You are viewing a plain text version of this content. The canonical link for it is here.
Posted to user@cassandra.apache.org by Jens Rantil <je...@tink.se> on 2014/08/29 16:09:39 UTC

Heterogenous cluster and vnodes

Hey,


I have a few of VM host (bare metal) machines with varying amounts of free hard drive space on them. For simplicity let’s say I have three machine like so:
 * Machine 1
  - Harddrive 1: 150 GB available.
 * Machine 2:
  - Harddrive 1: 150 GB available.
  - Harddrive 2: 150 GB available.
 * Machine 3.
  - Harddrive 1: 150 GB available.

I am setting up a Cassandra cluster between them and as I see it I have two options:


1. I set up one Cassandra node/VM per bare metal machine. I assign all free hard drive space to each Cassandra node and I balance the cluster using vnodes proportionally to the amount of free hard drive space (CPU/RAM is not going to be a bottle neck here).


2. I set up four VMs, each running a Cassandra node with equal amount of hard drive space and equal amount of vnodes. Machine 2 runs two VMs.



General question: Is any of these preferable to the other? I understand 1) yields lower high-availability (since nodes are on the same hardware).


Question about alternative 1: With varying vnodes, can I always be sure that replicas are never put on the same virtual machine? Or is varying vnodes really only useful/recommended when migrating from machines with varying hardware (like mentioned in [1])?


[1] http://www.datastax.com/dev/blog/virtual-nodes-in-cassandra-1-2


Thanks,
Jens
———
Jens Rantil
Backend engineer
Tink AB

Email: jens.rantil@tink.se
Phone: +46 708 84 18 32
Web: www.tink.se

Facebook Linkedin Twitter

Re: Heterogenous cluster and vnodes

Posted by Ben Bromhead <be...@instaclustr.com>.
> Hey,
> 
> I have a few of VM host (bare metal) machines with varying amounts of free hard drive space on them. For simplicity let’s say I have three machine like so:
>  * Machine 1
>   - Harddrive 1: 150 GB available.
>  * Machine 2:
>   - Harddrive 1: 150 GB available.
>   - Harddrive 2: 150 GB available.
>  * Machine 3.
>   - Harddrive 1: 150 GB available.
> 
> I am setting up a Cassandra cluster between them and as I see it I have two options:
> 
> 1. I set up one Cassandra node/VM per bare metal machine.
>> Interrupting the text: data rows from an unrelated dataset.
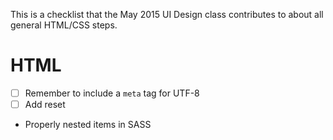 This is a checklist that the May 2015 UI Design class contributes to about all general HTML/CSS steps.


# HTML
- [ ] Remember to include a `meta` tag for UTF-8
- [ ] Add reset
- Properly nested items in SASS
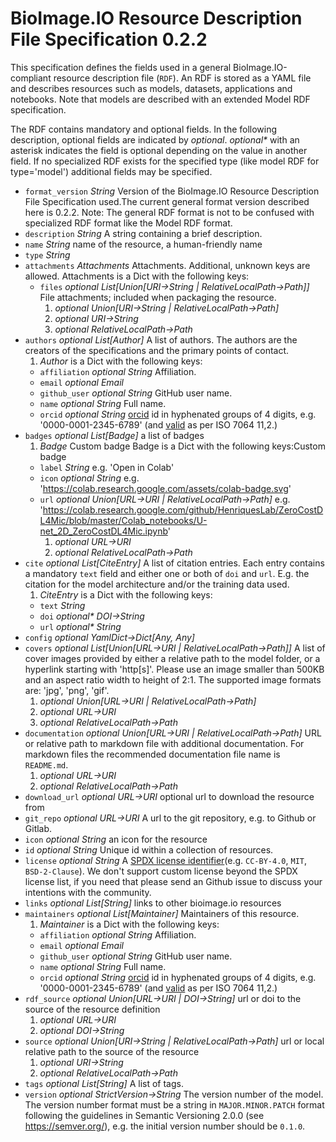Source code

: # BioImage.IO Resource Description File Specification 0.2.2
This specification defines the fields used in a general BioImage.IO-compliant resource description file (`RDF`).
An RDF is stored as a YAML file and describes resources such as models, datasets, applications and notebooks. 
Note that models are described with an extended Model RDF specification.

The RDF contains mandatory and optional fields. In the following description, optional fields are indicated by 
_optional_. _optional*_ with an asterisk indicates the field is optional depending on the value in another field.
If no specialized RDF exists for the specified type (like model RDF for type='model') additional fields may be 
specified.

* <a id="format_version"></a>`format_version` _String_ Version of the BioImage.IO Resource Description File Specification used.The current general format version described here is 0.2.2. Note: The general RDF format is not to be confused with specialized RDF format like the Model RDF format.
* <a id="description"></a>`description` _String_ A string containing a brief description.
* <a id="name"></a>`name` _String_ name of the resource, a human-friendly name
* <a id="type"></a>`type` _String_ 
* <a id="attachments"></a>`attachments` _Attachments_ Attachments. Additional, unknown keys are allowed. Attachments is a Dict with the following keys:
  * <a id="attachments:files"></a>`files` _optional List\[Union\[URI→String | RelativeLocalPath→Path\]\]_ File attachments; included when packaging the resource.
    1. _optional Union\[URI→String | RelativeLocalPath→Path\]_ 
    1. _optional URI→String_ 
    1. _optional RelativeLocalPath→Path_ 
* <a id="authors"></a>`authors` _optional List\[Author\]_ A list of authors. The authors are the creators of the specifications and the primary points of contact.
  1. _Author_   is a Dict with the following keys:
  * <a id="authors:affiliation"></a>`affiliation` _optional String_ Affiliation.
  * <a id="authors:email"></a>`email` _optional Email_ 
  * <a id="authors:github_user"></a>`github_user` _optional String_ GitHub user name.
  * <a id="authors:name"></a>`name` _optional String_ Full name.
  * <a id="authors:orcid"></a>`orcid` _optional String_ [orcid](https://support.orcid.org/hc/en-us/sections/360001495313-What-is-ORCID) id in hyphenated groups of 4 digits, e.g. '0000-0001-2345-6789' (and [valid](https://support.orcid.org/hc/en-us/articles/360006897674-Structure-of-the-ORCID-Identifier) as per ISO 7064 11,2.)
* <a id="badges"></a>`badges` _optional List\[Badge\]_ a list of badges
  1. _Badge_ Custom badge Badge is a Dict with the following keys:Custom badge
  * <a id="badges:label"></a>`label` _String_ e.g. 'Open in Colab'
  * <a id="badges:icon"></a>`icon` _optional String_ e.g. 'https://colab.research.google.com/assets/colab-badge.svg'
  * <a id="badges:url"></a>`url` _optional Union\[URL→URI | RelativeLocalPath→Path\]_ e.g. 'https://colab.research.google.com/github/HenriquesLab/ZeroCostDL4Mic/blob/master/Colab_notebooks/U-net_2D_ZeroCostDL4Mic.ipynb'
    1. _optional URL→URI_ 
    1. _optional RelativeLocalPath→Path_ 
* <a id="cite"></a>`cite` _optional List\[CiteEntry\]_ A list of citation entries.
Each entry contains a mandatory `text` field and either one or both of `doi` and `url`.
E.g. the citation for the model architecture and/or the training data used.
  1. _CiteEntry_   is a Dict with the following keys:
  * <a id="cite:text"></a>`text` _String_ 
  * <a id="cite:doi"></a>`doi` _optional* DOI→String_ 
  * <a id="cite:url"></a>`url` _optional* String_ 
* <a id="config"></a>`config` _optional YamlDict→Dict\[Any, Any\]_ 
* <a id="covers"></a>`covers` _optional List\[Union\[URL→URI | RelativeLocalPath→Path\]\]_ A list of cover images provided by either a relative path to the model folder, or a hyperlink starting with 'http[s]'. Please use an image smaller than 500KB and an aspect ratio width to height of 2:1. The supported image formats are: 'jpg', 'png', 'gif'.
  1. _optional Union\[URL→URI | RelativeLocalPath→Path\]_ 
  1. _optional URL→URI_ 
  1. _optional RelativeLocalPath→Path_ 
* <a id="documentation"></a>`documentation` _optional Union\[URL→URI | RelativeLocalPath→Path\]_ URL or relative path to markdown file with additional documentation. For markdown files the recommended documentation file name is `README.md`.
  1. _optional URL→URI_ 
  1. _optional RelativeLocalPath→Path_ 
* <a id="download_url"></a>`download_url` _optional URL→URI_ optional url to download the resource from
* <a id="git_repo"></a>`git_repo` _optional URL→URI_ A url to the git repository, e.g. to Github or Gitlab.
* <a id="icon"></a>`icon` _optional String_ an icon for the resource
* <a id="id"></a>`id` _optional String_ Unique id within a collection of resources.
* <a id="license"></a>`license` _optional String_ A [SPDX license identifier](https://spdx.org/licenses/)(e.g. `CC-BY-4.0`, `MIT`, `BSD-2-Clause`). We don't support custom license beyond the SPDX license list, if you need that please send an Github issue to discuss your intentions with the community.
* <a id="links"></a>`links` _optional List\[String\]_ links to other bioimage.io resources
* <a id="maintainers"></a>`maintainers` _optional List\[Maintainer\]_ Maintainers of this resource.
  1. _Maintainer_   is a Dict with the following keys:
  * <a id="maintainers:affiliation"></a>`affiliation` _optional String_ Affiliation.
  * <a id="maintainers:email"></a>`email` _optional Email_ 
  * <a id="maintainers:github_user"></a>`github_user` _optional String_ GitHub user name.
  * <a id="maintainers:name"></a>`name` _optional String_ Full name.
  * <a id="maintainers:orcid"></a>`orcid` _optional String_ [orcid](https://support.orcid.org/hc/en-us/sections/360001495313-What-is-ORCID) id in hyphenated groups of 4 digits, e.g. '0000-0001-2345-6789' (and [valid](https://support.orcid.org/hc/en-us/articles/360006897674-Structure-of-the-ORCID-Identifier) as per ISO 7064 11,2.)
* <a id="rdf_source"></a>`rdf_source` _optional Union\[URL→URI | DOI→String\]_ url or doi to the source of the resource definition
  1. _optional URL→URI_ 
  1. _optional DOI→String_ 
* <a id="source"></a>`source` _optional Union\[URI→String | RelativeLocalPath→Path\]_ url or local relative path to the source of the resource
  1. _optional URI→String_ 
  1. _optional RelativeLocalPath→Path_ 
* <a id="tags"></a>`tags` _optional List\[String\]_ A list of tags.
* <a id="version"></a>`version` _optional StrictVersion→String_ The version number of the model. The version number format must be a string in `MAJOR.MINOR.PATCH` format following the guidelines in Semantic Versioning 2.0.0 (see https://semver.org/), e.g. the initial version number should be `0.1.0`.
I assign all free hard drive space to each Cassandra node and I balance the cluster using vnodes proportionally to the amount of free hard drive space (CPU/RAM is not going to be a bottle neck here).
> 
> 2. I set up four VMs, each running a Cassandra node with equal amount of hard drive space and equal amount of vnodes. Machine 2 runs two VMs.

This setup will potentially create a situation where if Machine 2 goes down you may lose two replicas. As the two VMs on Machine 2 might be replicas for the same key.

> 
> General question: Is any of these preferable to the other? I understand 1) yields lower high-availability (since nodes are on the same hardware).

Other way around (2 would be potentially lower availability)… Cassandra thinks two of the vm's are separate when they in fact rely on the same underlying machine.

> 
> Question about alternative 1: With varying vnodes, can I always be sure that replicas are never put on the same virtual machine?

Yes… mostly https://issues.apache.org/jira/browse/CASSANDRA-4123

> Or is varying vnodes really only useful/recommended when migrating from machines with varying hardware (like mentioned in [1])?

Changing the number of vnodes changes the portion of the ring a node is responsible for. You can use it to account for different types of hardware, you can also use it for creating awesome situations like hotspots if you aren't careful… ymmv.

At the end of the day I would throw out the extra hard drive / not use it / put more hard drives in the other machines. Why? Hard drives are cheap and your time as an admin for the cluster isn't. If you do add more hard drives you can also split out the commit log etc onto different disks.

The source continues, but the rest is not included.